1954 Adelaide earthquake
- UTC time: 1954-02-28 18:10
- ISC event: n/a
- USGS-ANSS: n/a
- Local date: 1 March 1954
- Local time: 03:40 am
- Magnitude: 5.6 M_{w}
- Depth: 4 km (2.5 mi)
- Epicenter: 35°01′48″S 138°33′25″E﻿ / ﻿35.030°S 138.557°E
- Fault: Eden-Burnside Fault
- Areas affected: Australia
- Max. intensity: MMI VIII (Severe)
- Tsunami: No
- Casualties: 16 injured

= 1954 Adelaide earthquake =

Earthquake affecting Adelaide, South Australia

The 1954 Adelaide earthquake had its epicentre at Darlington, a suburb of the city of Adelaide in South Australia, some 12 km to the south of the Adelaide city centre. The quake took place at 3:40 am in the early morning of 1 March 1954 and had a reported magnitude of 5.6. An area of more than 700 km^{2} sustained an intensity greater than V on the Mercalli intensity scale.

==Geology==
As Australia lies in the middle of a tectonic plate, South Australia is relatively stable geologically. However, South Australia is the second most earthquake-prone of the Australian states with around 3–4 tremors each day. Most tremors are of a magnitude below 2.5, and so noteworthy only to seismologists. Since they are dispersed fairly evenly across the state, most occur well away from centres of human population. The 1954 Adelaide earthquake differed because of its magnitude, which made it the fourth most intense earthquake reported in the state since settlement in 1836, and because it occurred in an area of dense human settlement.

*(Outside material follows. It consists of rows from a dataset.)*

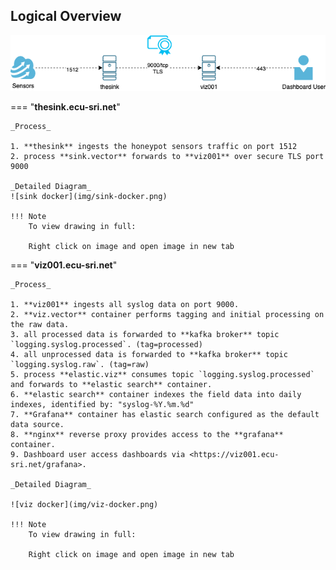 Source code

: 
## Logical Overview

![sink docker](img/sink-viz.png)

=== "**thesink.ecu-sri.net**"

    _Process_

    1. **thesink** ingests the honeypot sensors traffic on port 1512
    2. process **sink.vector** forwards to **viz001** over secure TLS port 9000

    _Detailed Diagram_
    ![sink docker](img/sink-docker.png)

    !!! Note
        To view drawing in full:

        Right click on image and open image in new tab

=== "**viz001.ecu-sri.net**"

    _Process_

    1. **viz001** ingests all syslog data on port 9000.
    2. **viz.vector** container performs tagging and initial processing on the raw data.
    3. all processed data is forwarded to **kafka broker** topic `logging.syslog.processed`. (tag=processed)
    4. all unprocessed data is forwarded to **kafka broker** topic `logging.syslog.raw`. (tag=raw)
    5. process **elastic.viz** consumes topic `logging.syslog.processed` and forwards to **elastic search** container.
    6. **elastic search** container indexes the field data into daily indexes, identified by: "syslog-%Y.%m.%d"
    7. **Grafana** container has elastic search configured as the default data source.
    8. **nginx** reverse proxy provides access to the **grafana** container.
    9. Dashboard user access dashboards via <https://viz001.ecu-sri.net/grafana>.

    _Detailed Diagram_

    ![viz docker](img/viz-docker.png)

    !!! Note
        To view drawing in full:

        Right click on image and open image in new tab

The quake is thought to have started along the Eden-Burnside fault line, which is essentially the Hills face zone, at a depth of 4 km. However, due to a lack of instruments at the time, this is uncertain. Due to the Adelaide plains being primarily heavy clay, amplification of the tremor was reduced, resulting in less damage than a quake of this size would be expected to cause in a metropolitan area. There were no reported fatalities, and 16 reported injuries.

==Damage==
The total cost of the damage was estimated at £17 million (: $ million), but only £3 million (: $ million) was paid out in insurance for 30,303 claims, covering around 22% of the damaged buildings. Adelaide in 1954 was still subject to wartime rationing, and most damaged property was uninsured. The earthquake was the most destructive earthquake in recorded Australian history until 1989, when it was eclipsed by the 5.6 Richter magnitude Newcastle earthquake, which caused $4 billion damage, killed 13 people, and injured 160.

One of the settlement's earliest buildings, the Victoria Hotel in Hindley Street, suffered partial collapse. Other major buildings severely damaged included the local Catholic cathedral, St Francis Xavier Cathedral, the General Post Office clock tower, and a newly completed hospital in Blackwood which sustained major damage in all its wards and offices (though an operating theatre survived). The Wakefield Street Private Hospital was damaged to the tune of £600, which was not covered by insurance.

The Britannia statue in Pirie Street was badly damaged, and since it had also been similarly damaged in the 1897 Beachport and 1902 Warooka earthquakes, the clock in the statue was permanently removed.

Outside of Adelaide there was little damage. The Troubridge Island Lighthouse off the south east corner of Yorke Peninsula, 83 km west of Adelaide across the Gulf St Vincent, shut down after the quake damaged its generator, while the Cape St Albans Lighthouse on Kangaroo Island began flashing irregularly.